------ The data

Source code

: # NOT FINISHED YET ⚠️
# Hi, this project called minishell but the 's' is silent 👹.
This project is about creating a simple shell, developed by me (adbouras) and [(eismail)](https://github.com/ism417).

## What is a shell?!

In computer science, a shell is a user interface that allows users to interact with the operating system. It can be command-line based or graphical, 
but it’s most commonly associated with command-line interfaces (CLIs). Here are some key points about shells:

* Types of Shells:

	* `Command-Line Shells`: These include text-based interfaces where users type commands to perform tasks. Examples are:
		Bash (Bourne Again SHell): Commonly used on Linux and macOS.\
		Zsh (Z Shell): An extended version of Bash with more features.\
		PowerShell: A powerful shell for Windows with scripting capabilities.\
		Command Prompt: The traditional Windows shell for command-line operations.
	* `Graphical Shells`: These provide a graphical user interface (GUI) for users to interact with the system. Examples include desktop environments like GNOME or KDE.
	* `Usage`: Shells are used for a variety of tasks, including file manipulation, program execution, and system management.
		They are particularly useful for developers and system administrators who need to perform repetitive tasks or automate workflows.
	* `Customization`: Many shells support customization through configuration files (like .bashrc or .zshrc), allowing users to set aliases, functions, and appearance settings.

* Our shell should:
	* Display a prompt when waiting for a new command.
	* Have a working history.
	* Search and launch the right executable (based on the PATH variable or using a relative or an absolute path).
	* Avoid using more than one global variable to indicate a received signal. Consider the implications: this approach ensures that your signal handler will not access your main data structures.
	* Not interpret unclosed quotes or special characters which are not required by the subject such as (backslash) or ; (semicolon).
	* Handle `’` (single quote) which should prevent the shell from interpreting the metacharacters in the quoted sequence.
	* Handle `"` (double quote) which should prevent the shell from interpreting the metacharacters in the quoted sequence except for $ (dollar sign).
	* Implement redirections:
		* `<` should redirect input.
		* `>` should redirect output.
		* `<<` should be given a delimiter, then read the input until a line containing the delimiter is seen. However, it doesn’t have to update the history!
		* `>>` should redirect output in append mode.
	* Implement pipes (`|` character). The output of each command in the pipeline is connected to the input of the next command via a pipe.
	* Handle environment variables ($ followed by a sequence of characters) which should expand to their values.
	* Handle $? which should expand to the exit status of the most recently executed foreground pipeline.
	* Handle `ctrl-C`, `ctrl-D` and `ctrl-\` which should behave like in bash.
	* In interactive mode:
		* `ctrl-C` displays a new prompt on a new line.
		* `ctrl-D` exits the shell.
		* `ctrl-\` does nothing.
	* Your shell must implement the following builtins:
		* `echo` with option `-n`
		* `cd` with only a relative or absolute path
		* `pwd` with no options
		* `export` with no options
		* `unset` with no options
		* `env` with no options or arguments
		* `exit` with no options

------------

» **Task objective**
Above this instruction are the records; retype exactly the lines from the one containing "PowerShell: A powerful" up to and including the one containing "Command Prompt: The".

» **Solution for this problem**
		PowerShell: A powerful shell for Windows with scripting capabilities.\
		Command Prompt: The traditional Windows shell for command-line operations.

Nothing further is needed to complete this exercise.